#### Task objective:
Say how many lines in the entries below have the word "FunctionTok" in them, giving only the number.

● ● ● ●

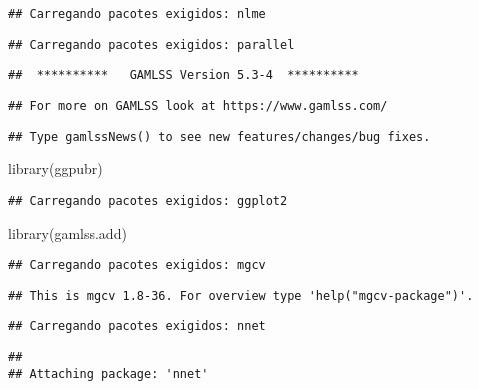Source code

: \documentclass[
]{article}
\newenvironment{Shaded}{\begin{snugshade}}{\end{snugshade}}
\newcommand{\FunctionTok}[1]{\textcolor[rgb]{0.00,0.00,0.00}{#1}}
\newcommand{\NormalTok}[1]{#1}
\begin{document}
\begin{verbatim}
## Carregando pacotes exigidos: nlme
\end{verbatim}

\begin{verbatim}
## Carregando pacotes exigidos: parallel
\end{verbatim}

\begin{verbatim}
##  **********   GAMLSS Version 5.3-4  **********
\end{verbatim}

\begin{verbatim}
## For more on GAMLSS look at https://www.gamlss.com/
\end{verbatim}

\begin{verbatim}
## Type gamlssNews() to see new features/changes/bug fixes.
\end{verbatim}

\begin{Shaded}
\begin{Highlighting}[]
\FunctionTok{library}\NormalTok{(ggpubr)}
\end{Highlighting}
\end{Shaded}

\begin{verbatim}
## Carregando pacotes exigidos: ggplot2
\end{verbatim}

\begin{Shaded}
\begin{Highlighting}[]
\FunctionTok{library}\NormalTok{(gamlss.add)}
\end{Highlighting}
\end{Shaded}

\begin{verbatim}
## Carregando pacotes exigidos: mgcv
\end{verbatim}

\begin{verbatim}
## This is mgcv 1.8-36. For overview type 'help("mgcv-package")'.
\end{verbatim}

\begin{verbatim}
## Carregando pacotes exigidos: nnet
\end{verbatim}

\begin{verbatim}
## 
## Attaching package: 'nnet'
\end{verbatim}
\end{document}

● ● ● ●

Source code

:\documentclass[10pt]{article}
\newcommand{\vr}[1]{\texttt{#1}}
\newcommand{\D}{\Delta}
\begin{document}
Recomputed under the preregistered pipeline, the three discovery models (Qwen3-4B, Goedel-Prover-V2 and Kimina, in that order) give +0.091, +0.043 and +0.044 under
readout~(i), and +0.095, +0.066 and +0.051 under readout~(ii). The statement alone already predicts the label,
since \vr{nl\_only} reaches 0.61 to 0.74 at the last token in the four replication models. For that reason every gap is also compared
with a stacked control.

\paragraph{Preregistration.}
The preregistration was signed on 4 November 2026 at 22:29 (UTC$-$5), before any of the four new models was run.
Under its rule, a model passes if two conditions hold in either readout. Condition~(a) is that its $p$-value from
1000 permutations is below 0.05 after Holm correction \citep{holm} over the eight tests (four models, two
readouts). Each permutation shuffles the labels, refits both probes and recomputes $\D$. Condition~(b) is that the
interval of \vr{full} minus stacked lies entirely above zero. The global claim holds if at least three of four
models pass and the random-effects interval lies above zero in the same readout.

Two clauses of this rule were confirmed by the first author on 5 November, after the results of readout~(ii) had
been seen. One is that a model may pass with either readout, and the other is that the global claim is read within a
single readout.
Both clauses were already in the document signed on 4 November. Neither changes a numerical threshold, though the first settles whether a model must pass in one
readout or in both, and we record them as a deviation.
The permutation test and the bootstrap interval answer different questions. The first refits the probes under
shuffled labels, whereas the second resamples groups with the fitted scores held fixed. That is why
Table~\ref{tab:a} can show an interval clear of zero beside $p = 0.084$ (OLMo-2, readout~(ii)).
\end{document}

● ● ● ●

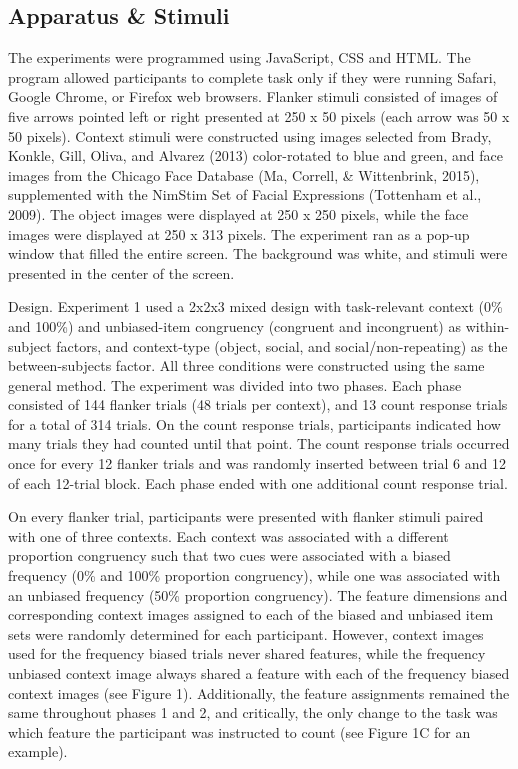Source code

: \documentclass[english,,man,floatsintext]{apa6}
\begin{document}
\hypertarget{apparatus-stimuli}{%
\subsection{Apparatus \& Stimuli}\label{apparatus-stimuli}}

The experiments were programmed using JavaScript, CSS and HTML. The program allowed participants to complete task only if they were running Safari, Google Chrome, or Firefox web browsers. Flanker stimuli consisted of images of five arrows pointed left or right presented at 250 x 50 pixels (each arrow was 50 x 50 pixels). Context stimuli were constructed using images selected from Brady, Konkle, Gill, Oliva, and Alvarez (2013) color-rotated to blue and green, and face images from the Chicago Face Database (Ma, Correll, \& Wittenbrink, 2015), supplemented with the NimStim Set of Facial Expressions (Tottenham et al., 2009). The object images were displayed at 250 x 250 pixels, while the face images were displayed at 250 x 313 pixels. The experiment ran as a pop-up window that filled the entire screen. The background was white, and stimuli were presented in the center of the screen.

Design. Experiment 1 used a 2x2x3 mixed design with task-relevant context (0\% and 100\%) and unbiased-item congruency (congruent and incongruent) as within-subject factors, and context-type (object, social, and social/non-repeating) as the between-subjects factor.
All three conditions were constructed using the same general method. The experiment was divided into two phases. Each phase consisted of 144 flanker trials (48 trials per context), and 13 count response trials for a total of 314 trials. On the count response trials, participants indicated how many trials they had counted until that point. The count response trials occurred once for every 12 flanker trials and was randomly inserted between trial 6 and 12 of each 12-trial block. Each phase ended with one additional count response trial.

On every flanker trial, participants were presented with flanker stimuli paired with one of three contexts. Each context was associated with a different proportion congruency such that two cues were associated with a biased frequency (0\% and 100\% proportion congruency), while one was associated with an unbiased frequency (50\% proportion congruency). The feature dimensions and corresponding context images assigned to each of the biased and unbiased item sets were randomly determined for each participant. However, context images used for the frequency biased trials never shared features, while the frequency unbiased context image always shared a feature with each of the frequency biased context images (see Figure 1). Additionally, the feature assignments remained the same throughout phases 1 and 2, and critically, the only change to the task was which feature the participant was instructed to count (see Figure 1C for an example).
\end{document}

● ● ● ●

#### Answer section:
3